## EXERCISE REQUIREMENTS
Output only the lines below that start at the line containing "Because of their" and end at the line containing "and if you forget", with both ends kept.

+++ EXERCISE INPUT +++

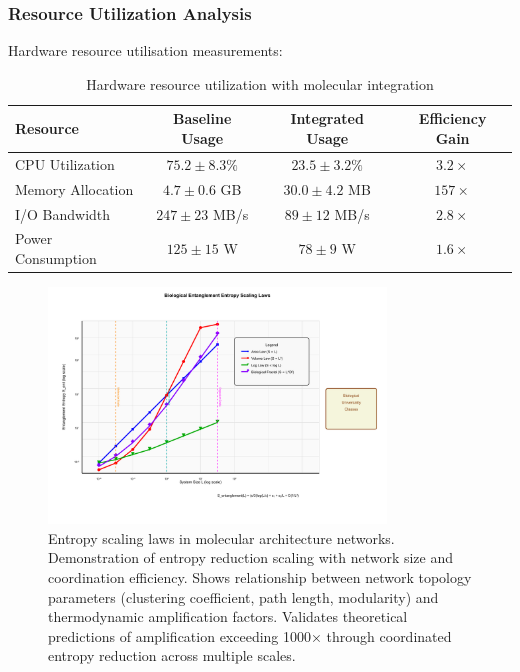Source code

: \documentclass[12pt,a4paper]{article}
\begin{document}
\subsubsection{Resource Utilization Analysis}

Hardware resource utilisation measurements:

\begin{table}[H]
\centering
\begin{tabular}{|l|c|c|c|}
\hline
\textbf{Resource} & \textbf{Baseline Usage} & \textbf{Integrated Usage} & \textbf{Efficiency Gain} \\
\hline
CPU Utilization & $75.2 \pm 8.3\%$ & $23.5 \pm 3.2\%$ & $3.2 \times$ \\
Memory Allocation & $4.7 \pm 0.6$ GB & $30.0 \pm 4.2$ MB & $157 \times$ \\
I/O Bandwidth & $247 \pm 23$ MB/s & $89 \pm 12$ MB/s & $2.8 \times$ \\
Power Consumption & $125 \pm 15$ W & $78 \pm 9$ W & $1.6 \times$ \\
\hline
\end{tabular}
\caption{Hardware resource utilization with molecular integration}
\end{table}

\begin{figure}[H]
    \centering
    \includegraphics[width=0.8\textwidth]{images/entropy-scaling-laws.pdf}
    \caption{Entropy scaling laws in molecular architecture networks. Demonstration of entropy reduction scaling with network size and coordination efficiency. Shows relationship between network topology parameters (clustering coefficient, path length, modularity) and thermodynamic amplification factors. Validates theoretical predictions of amplification exceeding 1000× through coordinated entropy reduction across multiple scales.}
    \label{fig:entropy_scaling}
\end{figure}
\end{document}
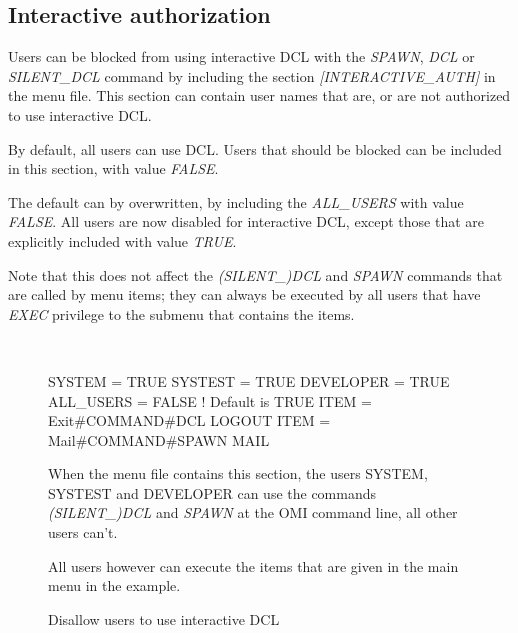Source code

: \documentclass[a4paper]{book}
\newcommand{\vs}{\vspace{3mm}}
\renewcommand{\indent}{\hspace*{5mm}}
\begin{document}
\subsection{Interactive authorization}
\index{{\$}}
\label{subsubsec:interactive}

Users can be blocked from using interactive DCL with the \textsl{SPAWN}, \textsl{DCL} or  
\textsl{SILENT{\_}DCL} command by including the section \textsl{[INTERACTIVE{\_}AUTH]} in 
the menu file. This section can contain user names that are, or are not 
authorized to use interactive DCL.

\vs

By default, all users can use DCL. Users that should be blocked can be 
included in this section, with value \textsl{FALSE}.

The default can by overwritten, by including the \textsl{ALL{\_}USERS} with value 
\textsl{FALSE}. All users are now disabled for interactive DCL, except those that are 
explicitly included with value \textsl{TRUE}.

\vs

Note that this does not affect the \textsl{(SILENT{\_})DCL} and \textsl{SPAWN} commands that 
are called by menu items; they can always be executed by all users that have 
\textsl{EXEC} privilege to the submenu that contains the items.

\begin{figure}[h!tb]
\begin{minipage}[h!tb]{\textwidth}
\hrulefill \\
\begin{ttfamily}
 \newline
\indent SYSTEM = TRUE \newline
\indent SYSTEST = TRUE \newline
\indent DEVELOPER = TRUE \newline
\indent ALL{\_}USERS = FALSE ! Default is TRUE \newline
 \newline
{} \newline
\indent ITEM = Exit{\#}COMMAND{\#}DCL LOGOUT \newline
\indent ITEM = Mail{\#}COMMAND{\#}SPAWN MAIL \newline
\end{ttfamily}

\noindent When the menu file contains this section, the users SYSTEM, SYSTEST and 
DEVELOPER can use the commands \textsl{(SILENT{\_})DCL} and \textsl{SPAWN} at the OMI command 
line, all other users can't.

All users however can execute the items that are given in the main menu in 
the example. 
\caption{Disallow users to use interactive DCL}\label{fig:disallowdcl}
\hrulefill
\end{minipage}
\end{figure}
\end{document}
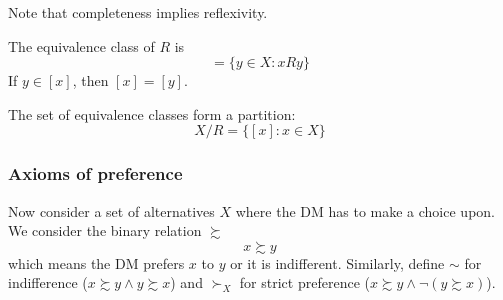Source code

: \documentclass[12pt]{extarticle}
\begin{document}
Note that completeness implies reflexivity.

The equivalence class of $R$ is
\begin{equation}
    [x] = \{ y \in X : xRy \}
\end{equation}
If $y \in [x]$, then $[x] = [y]$.

The set of equivalence classes form a partition:
\begin{equation}
    X/R = \{ [x] : x \in X \}
\end{equation}

\subsubsection{Axioms of preference}

Now consider a set of alternatives $X$ where the DM has to make a choice upon.
We consider the binary relation $\succsim$
\begin{equation}
    x \succsim y
\end{equation}
which means the DM prefers $x$ to $y$ or it is indifferent.
Similarly, define $\sim$ for indifference ($x \succsim y \land y \succsim x$) and
$\succ_X$ for strict preference ($x \succsim y \land \lnot (y \succsim x)$).
\end{document}
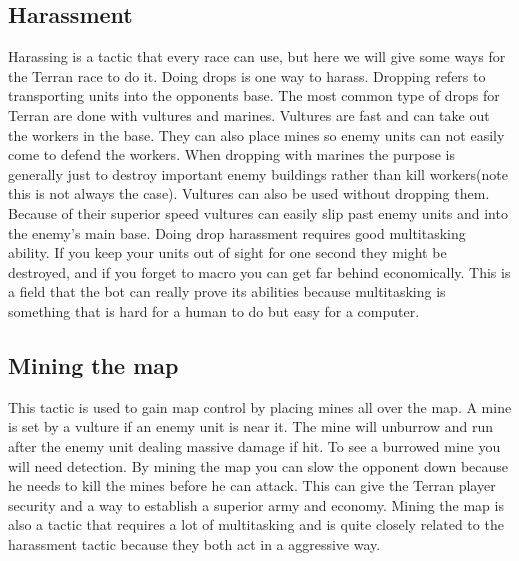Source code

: 	\subsection{Harassment}
		Harassing is a tactic that every race can use, but here we will give some ways for the Terran race to do it. 
		Doing drops is one way to harass. Dropping refers to transporting units into the opponents base. 
		The most common type of drops for Terran are done with vultures and marines. Vultures are fast and can take out the workers in the base. 
		They can also place mines so enemy units can not easily come to defend the workers. When dropping with marines 
		the purpose is generally just to destroy important enemy buildings rather than kill workers(note this is not always the case). 
		Vultures can also be used without dropping them. 
		Because of their superior speed vultures can easily slip past enemy units and into the enemy's main base. Doing drop harassment requires 
		good multitasking ability. If you keep your units out of sight for one second they might be destroyed, 
		and if you forget to macro you can get far behind economically. 
		This is a field that the bot can really prove its abilities because 
		multitasking is something that is hard for a human to do but easy for a computer.
	
	\subsection{Mining the map}
		This tactic is used to gain map control by placing mines all over the map. A mine is set by a vulture 
		if an enemy unit is near it. The mine will unburrow and run after the enemy unit dealing massive damage if hit. To see a burrowed mine you will need 
		detection. By mining the map you can slow the opponent down because he needs to kill the mines before he can attack. 
		This can give the Terran player security and a way to establish a superior army and economy. 
		Mining the map is also a tactic that requires a lot of multitasking and is quite closely related to the harassment tactic because they both act in a 
		aggressive way.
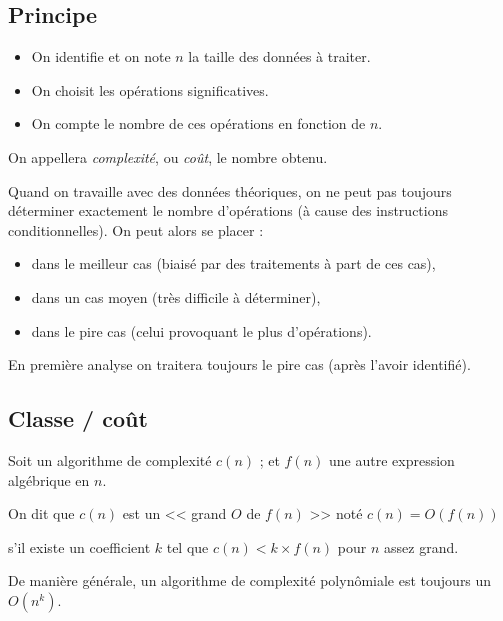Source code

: \subsection{Principe}

\begin{itemize}
	\item On identifie et on note $n$ la taille des données à traiter.
	\item On choisit les opérations significatives.
	\item On compte le nombre de ces opérations en fonction de $n$.
\end{itemize}

On appellera \emph{complexité}, ou \emph{coût}, le nombre obtenu.

\medskip

Quand on travaille avec des données théoriques, on ne peut pas toujours déterminer exactement le nombre d'opérations (à cause des instructions conditionnelles). On peut alors se placer :

\begin{itemize}
	\item dans le meilleur cas (biaisé par des traitements à part de ces cas),
	\item dans un cas moyen (très difficile à déterminer),
	\item dans le pire cas (celui provoquant le plus d'opérations).
\end{itemize}

En première analyse on traitera toujours le pire cas (après l'avoir identifié). 

\subsection{Classe / coût}



Soit un algorithme de complexité $c(n)$ ; et $f(n)$ une autre expression algébrique en $n$.

\begin{center}On dit que $c(n)$ est un << grand $O$ de $f(n)$ >> noté $c(n)=O(f(n))$

s'il existe un coefficient $k$ tel que $c(n)<k\times f(n)$ pour $n$ assez grand.\end{center}

De manière générale, un algorithme de complexité polynômiale est toujours un $O(n^k)$.




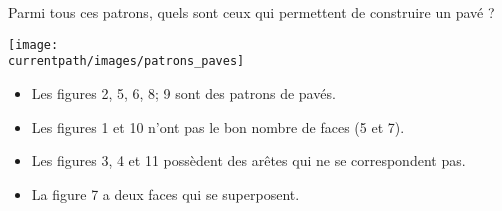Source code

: \begin{exercice*}
   Parmi tous ces patrons, quels sont ceux qui permettent de construire un pavé ?
   \begin{center}
      \texttt{[image: \\currentpath/images/patrons\_paves]}
   \end{center}
\end{exercice*}
\begin{corrige}
   \begin{itemize}
      \item Les figures {\color{red} 2, 5, 6, 8; 9} sont des patrons de pavés.
      \item Les figures 1 et 10 n'ont pas le bon nombre de faces (5 et 7).
      \item Les figures 3, 4 et 11 possèdent des arêtes qui ne se correspondent pas.
      \item La figure 7 a deux faces qui se superposent.
   \end{itemize}
\end{corrige}
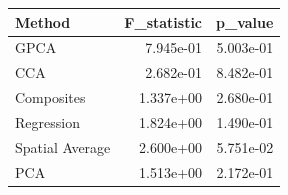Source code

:\begin{tabular}{lrr}
\toprule
Method & F_statistic & p_value \\
\midrule
GPCA & 7.945e-01 & 5.003e-01 \\
CCA & 2.682e-01 & 8.482e-01 \\
Composites & 1.337e+00 & 2.680e-01 \\
Regression & 1.824e+00 & 1.490e-01 \\
Spatial Average & 2.600e+00 & 5.751e-02 \\
PCA & 1.513e+00 & 2.172e-01 \\
\bottomrule
\end{tabular}
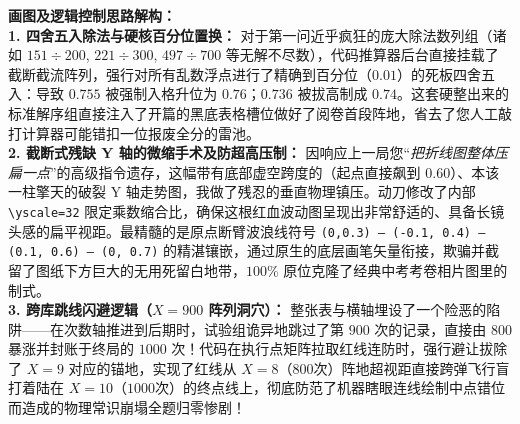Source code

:\vspace{0.4cm}
{\small\color{blue!70!black}
\textbf{画图及逻辑控制思路解构：}\\
\textbf{1. 四舍五入除法与硬核百分位置换：} 对于第一问近乎疯狂的庞大除法数列组（诸如 $151 \div 200$, $221 \div 300$, $497 \div 700$ 等无解不尽数），代码推算器后台直接挂载了截断截流阵列，强行对所有乱数浮点进行了精确到百分位（$0.01$）的死板四舍五入：导致 $0.755$ 被强制入格升位为 $0.76$；$0.736$ 被拔高制成 $0.74$。这套硬整出来的标准解序组直接注入了开篇的黑底表格槽位做好了阅卷首段阵地，省去了您人工敲打计算器可能错扣一位报废全分的雷池。\\
\textbf{2. 截断式残缺 Y 轴的微缩手术及防超高压制：} 因响应上一局您“\textit{把折线图整体压扁一点}”的高级指令遗存，这幅带有底部虚空跨度的（起点直接飙到 $0.60$）、本该一柱擎天的破裂 Y 轴走势图，我做了残忍的垂直物理镇压。动刀修改了内部 \texttt{\textbackslash{}yscale=32} 限定乘数缩合比，确保这根红血波动图呈现出非常舒适的、具备长镜头感的扁平视距。最精髓的是原点断臂波浪线符号 \texttt{(0,0.3) -- (-0.1, 0.4) -- (0.1, 0.6) -- (0, 0.7)} 的精湛镶嵌，通过原生的底层画笔矢量衔接，欺骗并截留了图纸下方巨大的无用死留白地带，$100\%$ 原位克隆了经典中考考卷相片图里的制式。\\
\textbf{3. 跨库跳线闪避逻辑（$X=900$ 阵列洞穴）：} 整张表与横轴埋设了一个险恶的陷阱——在次数轴推进到后期时，试验组诡异地跳过了第 $900$ 次的记录，直接由 $800$ 暴涨并封账于终局的 $1000$ 次！代码在执行点矩阵拉取红线连防时，强行避让拔除了 $X=9$ 对应的锚地，实现了红线从 $X=8$（$800$次）阵地超视距直接跨弹飞行盲打着陆在 $X=10$（$1000$次）的终点线上，彻底防范了机器瞎眼连线绘制中点错位而造成的物理常识崩塌全题归零惨剧！
}

\newpage
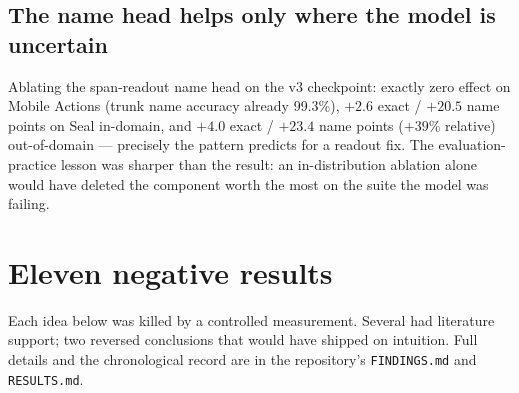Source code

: \documentclass[10pt]{article}
\begin{document}
\subsection{The name head helps only where the model is uncertain}

Ablating the span-readout name head on the v3 checkpoint: exactly zero effect
on Mobile Actions (trunk name accuracy already 99.3\%), $+2.6$ exact /
$+20.5$ name points on Seal in-domain, and $+4.0$ exact / $+23.4$ name points
($+39\%$ relative) out-of-domain --- precisely the pattern \citet{lnp}
predicts for a readout fix. The evaluation-practice lesson was sharper than
the result: an in-distribution ablation alone would have deleted the
component worth the most on the suite the model was failing.

\section{Eleven negative results}
\label{sec:negative}

Each idea below was killed by a controlled measurement. Several had
literature support; two reversed conclusions that would have shipped on
intuition. Full details and the chronological record are in the repository's
\texttt{FINDINGS.md} and \texttt{RESULTS.md}.
\end{document}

+++

## EXERCISE SOLUTION
		Because of their superior speed vultures can easily slip past enemy units and into the enemy's main base. Doing drop harassment requires 
		good multitasking ability. If you keep your units out of sight for one second they might be destroyed, 
		and if you forget to macro you can get far behind economically. 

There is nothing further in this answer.